Un mercredi qui pourrait  être comme bien d'autres...
journée particulièrement harassante par la densité des cours. Les enfants n'étant  pas scolarisés ce jour-là ils  vont parfaire leur connaissance musicale, système éducatif complémentaire souvent choisi par les parents. 

Je  commence cette journée par des minots de 3 à 5 ans: accompagnée de Fifi le percussionniste, Martine s'active, chante, danse, improvise sur un mode pentatonique ou  pour le deuxième groupe guère plus grand, suite à l'exploit de Louise qui toute ravie m'apprend fièrement qu'elle a fait sa première tarte aux pommes,  invente la chanson:
 
"j'ai fait une tarte aux pommes couverte de confiture
avec des grains de raisins et des petits pépins"

Quelque chose comme ça...  on danse,  on tape sur des lames de métal accordées, on frappe dans les mains, on secoue des maracas en forme d'œuf, on rit, un bon moment de gaité offert par la pratique de la  musique à ces jeunes enfants plein de vie.

Arrive midi: Je retrouve exceptionnellement mes enfants autour d'un repas au restaurant, on discute à bâton rompu, le coca accompagnant de ses bulles les rires et câlins, on s'échange  les dernières nouvelles de la semaine.
Un excellent moment partagé.
Reprise des cours à 13h30 pour cette fois-ci 45 minutes de chants, lecture de notes, rythme et j'en passe.  Il faut vous dire que je travaille les mercredis dans ma commune, prêtant main forte à la petite structure qui offre aux habitants de la vallée des cours de musique.
Je me suis donc remise à donner des cours de formation musicale -solfège, disait-on avant- entre deux élèves de clavecin pour aider l'école en déficit momentané de professeur.

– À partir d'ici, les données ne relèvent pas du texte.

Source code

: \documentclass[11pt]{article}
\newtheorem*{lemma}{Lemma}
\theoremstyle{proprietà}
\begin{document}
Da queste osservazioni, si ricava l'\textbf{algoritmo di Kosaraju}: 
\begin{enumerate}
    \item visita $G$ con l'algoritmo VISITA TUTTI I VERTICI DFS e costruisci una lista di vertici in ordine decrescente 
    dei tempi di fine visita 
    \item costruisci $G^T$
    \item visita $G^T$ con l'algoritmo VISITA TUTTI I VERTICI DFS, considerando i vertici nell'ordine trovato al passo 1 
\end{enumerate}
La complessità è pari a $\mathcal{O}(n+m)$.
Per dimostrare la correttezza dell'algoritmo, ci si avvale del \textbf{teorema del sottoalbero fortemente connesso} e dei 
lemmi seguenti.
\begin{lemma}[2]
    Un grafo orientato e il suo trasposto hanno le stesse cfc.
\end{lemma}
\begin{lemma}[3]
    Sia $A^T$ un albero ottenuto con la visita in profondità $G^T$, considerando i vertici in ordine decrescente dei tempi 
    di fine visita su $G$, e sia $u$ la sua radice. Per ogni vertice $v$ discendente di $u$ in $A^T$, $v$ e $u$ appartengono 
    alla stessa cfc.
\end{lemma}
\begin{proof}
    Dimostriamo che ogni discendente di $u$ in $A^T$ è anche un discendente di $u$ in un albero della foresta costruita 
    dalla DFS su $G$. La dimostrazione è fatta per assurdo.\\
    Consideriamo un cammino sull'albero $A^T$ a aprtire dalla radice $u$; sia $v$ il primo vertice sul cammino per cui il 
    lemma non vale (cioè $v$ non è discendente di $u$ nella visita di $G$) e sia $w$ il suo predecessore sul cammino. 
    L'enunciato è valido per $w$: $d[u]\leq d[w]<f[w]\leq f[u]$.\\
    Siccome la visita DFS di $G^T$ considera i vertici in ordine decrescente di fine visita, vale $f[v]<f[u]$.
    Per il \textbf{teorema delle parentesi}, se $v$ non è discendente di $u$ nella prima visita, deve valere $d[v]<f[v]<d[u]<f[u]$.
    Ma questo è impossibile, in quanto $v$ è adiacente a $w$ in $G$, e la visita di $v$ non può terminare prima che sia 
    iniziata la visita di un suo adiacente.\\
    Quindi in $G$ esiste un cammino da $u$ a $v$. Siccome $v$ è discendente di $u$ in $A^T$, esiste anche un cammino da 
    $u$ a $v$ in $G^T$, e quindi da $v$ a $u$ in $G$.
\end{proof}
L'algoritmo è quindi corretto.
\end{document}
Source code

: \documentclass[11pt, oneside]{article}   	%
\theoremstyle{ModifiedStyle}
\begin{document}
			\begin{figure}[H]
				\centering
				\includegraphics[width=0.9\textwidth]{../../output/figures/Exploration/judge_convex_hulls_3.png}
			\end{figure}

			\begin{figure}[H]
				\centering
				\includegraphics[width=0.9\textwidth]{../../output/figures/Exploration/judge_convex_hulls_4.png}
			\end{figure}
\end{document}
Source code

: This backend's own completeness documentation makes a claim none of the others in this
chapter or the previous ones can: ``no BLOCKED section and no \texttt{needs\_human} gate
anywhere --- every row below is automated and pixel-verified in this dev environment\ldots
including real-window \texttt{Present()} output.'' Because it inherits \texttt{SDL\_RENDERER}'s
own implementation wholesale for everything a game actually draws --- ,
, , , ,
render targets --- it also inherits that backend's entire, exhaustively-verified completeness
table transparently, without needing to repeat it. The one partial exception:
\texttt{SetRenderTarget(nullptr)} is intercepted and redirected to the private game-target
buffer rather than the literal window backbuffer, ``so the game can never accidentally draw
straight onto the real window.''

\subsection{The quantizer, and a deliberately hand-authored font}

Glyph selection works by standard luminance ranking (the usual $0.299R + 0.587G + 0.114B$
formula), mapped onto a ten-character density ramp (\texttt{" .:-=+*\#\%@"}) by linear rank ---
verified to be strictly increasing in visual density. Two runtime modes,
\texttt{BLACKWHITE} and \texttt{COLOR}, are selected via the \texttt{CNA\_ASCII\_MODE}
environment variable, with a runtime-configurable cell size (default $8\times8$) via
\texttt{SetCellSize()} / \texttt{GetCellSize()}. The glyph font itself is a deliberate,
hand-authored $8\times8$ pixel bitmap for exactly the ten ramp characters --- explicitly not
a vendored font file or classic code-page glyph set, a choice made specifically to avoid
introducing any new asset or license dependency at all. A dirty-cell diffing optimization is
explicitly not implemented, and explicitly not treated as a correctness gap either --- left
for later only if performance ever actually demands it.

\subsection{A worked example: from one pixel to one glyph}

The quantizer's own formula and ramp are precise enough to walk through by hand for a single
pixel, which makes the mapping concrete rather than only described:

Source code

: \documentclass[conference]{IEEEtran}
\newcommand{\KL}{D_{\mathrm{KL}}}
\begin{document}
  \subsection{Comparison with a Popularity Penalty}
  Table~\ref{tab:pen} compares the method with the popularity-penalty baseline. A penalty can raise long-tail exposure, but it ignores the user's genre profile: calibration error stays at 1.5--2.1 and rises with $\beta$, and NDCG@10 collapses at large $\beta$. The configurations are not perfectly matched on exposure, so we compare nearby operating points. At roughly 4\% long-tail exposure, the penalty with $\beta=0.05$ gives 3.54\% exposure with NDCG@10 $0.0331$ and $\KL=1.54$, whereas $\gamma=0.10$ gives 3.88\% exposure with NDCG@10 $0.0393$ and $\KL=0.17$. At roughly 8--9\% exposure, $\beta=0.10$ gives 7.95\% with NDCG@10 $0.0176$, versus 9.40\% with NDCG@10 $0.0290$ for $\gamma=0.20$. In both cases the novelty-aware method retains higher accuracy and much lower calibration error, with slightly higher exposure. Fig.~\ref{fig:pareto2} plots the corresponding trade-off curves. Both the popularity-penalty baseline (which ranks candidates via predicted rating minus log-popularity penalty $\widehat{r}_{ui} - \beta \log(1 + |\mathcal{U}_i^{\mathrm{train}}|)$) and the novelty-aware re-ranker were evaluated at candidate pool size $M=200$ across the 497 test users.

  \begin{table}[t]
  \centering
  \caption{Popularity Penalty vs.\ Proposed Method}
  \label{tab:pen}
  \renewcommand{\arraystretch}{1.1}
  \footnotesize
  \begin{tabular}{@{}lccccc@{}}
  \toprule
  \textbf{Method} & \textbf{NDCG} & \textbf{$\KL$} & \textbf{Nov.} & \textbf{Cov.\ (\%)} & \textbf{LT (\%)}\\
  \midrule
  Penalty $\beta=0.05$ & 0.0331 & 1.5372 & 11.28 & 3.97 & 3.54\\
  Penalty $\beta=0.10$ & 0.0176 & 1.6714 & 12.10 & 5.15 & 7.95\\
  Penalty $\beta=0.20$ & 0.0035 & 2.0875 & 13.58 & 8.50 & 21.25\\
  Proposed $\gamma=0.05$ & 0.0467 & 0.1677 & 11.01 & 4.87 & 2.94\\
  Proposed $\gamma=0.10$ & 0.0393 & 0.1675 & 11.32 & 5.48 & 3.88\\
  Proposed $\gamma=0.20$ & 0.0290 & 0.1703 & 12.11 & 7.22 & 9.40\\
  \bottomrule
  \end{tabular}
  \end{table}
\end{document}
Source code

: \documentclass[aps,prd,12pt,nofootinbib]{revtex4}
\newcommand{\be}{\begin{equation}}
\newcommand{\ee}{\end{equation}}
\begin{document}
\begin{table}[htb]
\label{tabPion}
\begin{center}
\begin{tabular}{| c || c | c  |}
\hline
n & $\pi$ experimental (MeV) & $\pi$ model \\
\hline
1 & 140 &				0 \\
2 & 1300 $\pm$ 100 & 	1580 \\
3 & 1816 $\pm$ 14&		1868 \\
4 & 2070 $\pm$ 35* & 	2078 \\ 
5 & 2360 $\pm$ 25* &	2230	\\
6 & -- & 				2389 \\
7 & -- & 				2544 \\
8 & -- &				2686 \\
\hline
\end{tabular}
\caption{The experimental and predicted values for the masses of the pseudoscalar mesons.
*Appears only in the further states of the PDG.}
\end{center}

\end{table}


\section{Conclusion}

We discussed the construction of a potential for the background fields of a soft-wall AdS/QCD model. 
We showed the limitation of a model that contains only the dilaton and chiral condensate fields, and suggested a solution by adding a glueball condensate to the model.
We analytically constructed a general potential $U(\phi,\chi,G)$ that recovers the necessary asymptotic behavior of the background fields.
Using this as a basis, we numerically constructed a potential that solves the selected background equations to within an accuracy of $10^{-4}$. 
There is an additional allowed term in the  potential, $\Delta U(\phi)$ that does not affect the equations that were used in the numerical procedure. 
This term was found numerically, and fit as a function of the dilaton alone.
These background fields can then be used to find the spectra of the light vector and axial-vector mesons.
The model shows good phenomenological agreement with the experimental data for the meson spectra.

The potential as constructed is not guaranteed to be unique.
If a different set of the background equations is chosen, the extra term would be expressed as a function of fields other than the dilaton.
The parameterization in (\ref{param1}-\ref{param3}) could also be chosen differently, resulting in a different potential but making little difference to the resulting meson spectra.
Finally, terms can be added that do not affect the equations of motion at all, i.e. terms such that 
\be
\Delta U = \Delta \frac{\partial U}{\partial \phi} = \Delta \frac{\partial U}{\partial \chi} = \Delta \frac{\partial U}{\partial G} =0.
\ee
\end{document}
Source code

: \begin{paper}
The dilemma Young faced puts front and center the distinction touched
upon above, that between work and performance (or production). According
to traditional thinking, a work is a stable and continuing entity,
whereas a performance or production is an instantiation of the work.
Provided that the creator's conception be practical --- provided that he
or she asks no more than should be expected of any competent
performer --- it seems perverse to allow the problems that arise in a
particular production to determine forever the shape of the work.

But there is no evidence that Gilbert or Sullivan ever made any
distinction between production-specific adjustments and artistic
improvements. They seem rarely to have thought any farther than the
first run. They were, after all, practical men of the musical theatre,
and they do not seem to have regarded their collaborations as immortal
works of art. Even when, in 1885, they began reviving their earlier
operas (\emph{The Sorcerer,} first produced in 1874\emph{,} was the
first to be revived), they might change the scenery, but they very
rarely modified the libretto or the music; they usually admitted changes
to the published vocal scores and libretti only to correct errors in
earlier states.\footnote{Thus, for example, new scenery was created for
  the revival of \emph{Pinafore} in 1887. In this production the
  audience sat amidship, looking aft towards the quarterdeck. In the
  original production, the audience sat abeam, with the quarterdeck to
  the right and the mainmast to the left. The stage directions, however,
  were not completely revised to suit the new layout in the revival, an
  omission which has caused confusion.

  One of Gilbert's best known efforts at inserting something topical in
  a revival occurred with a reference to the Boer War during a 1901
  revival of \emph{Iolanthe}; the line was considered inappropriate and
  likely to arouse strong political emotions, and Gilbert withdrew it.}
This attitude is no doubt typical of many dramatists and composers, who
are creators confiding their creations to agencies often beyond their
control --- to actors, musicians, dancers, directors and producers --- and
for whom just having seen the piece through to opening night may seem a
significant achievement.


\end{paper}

Quarante cinq minutes de répits avant de prendre exceptionnellement la voiture pour Lucéram...
Difficile de trouver une place aujourd'hui, dans ce village  du moyen pays niçois. 
Je parcours les rues étroites de ce lieu animé à Noël par de belles crèches;  des groupes de personnes attendent sur la place du village, je suis d'un pas lent d'autres personnes,   dans un silence religieux, on peine à monter là- haut .
Je retrouve  parlant du regard, sans mot, des élèves musiciens de 5ème d'horaires aménagés du conservatoire de Nice, ils ont tous une rose blanche à la main, ils sont comme engourdis, dans une sorte d'immobilité inhabituelle, ils échangent, brièvement.
Je préfère rentrer avec discrétion dans l'église remplie de personnes alors inconnues. Des lunettes noires pour certains, des yeux gonflés pour d'autres; je me place dans un coin à côté d'un vieux monsieur assis sur un banc de bois inconfortable, tenant sa canne au manche arrondi, le pouce recouvert d'un sparadrap, il  ne dit rien, attend.
Les tableaux de Bréa sont là, magnifiques, les personnages enluminés nous observent, la Sainte vierge et son enfant nouveau-né, Sainte Marguerite terrassant un dragon à la gueule d'hippopotame édenté, Saint François d'Assise dans sa robe de bure élimée; les anges aux joues rebondies en stuc blanc sont quelque peu recouverts à des endroits de leur anatomie de toile d'araignée; ils invectivent, le poing serrant un objet à tout jamais disparu; Les séraphins chantent bouche fermée des airs anciens que seuls les saints peuvent entendre. Les guirlandes de roses rouges délavées par le temps débordent avec grâce des représentations picturales laissées par des peintres inconnus.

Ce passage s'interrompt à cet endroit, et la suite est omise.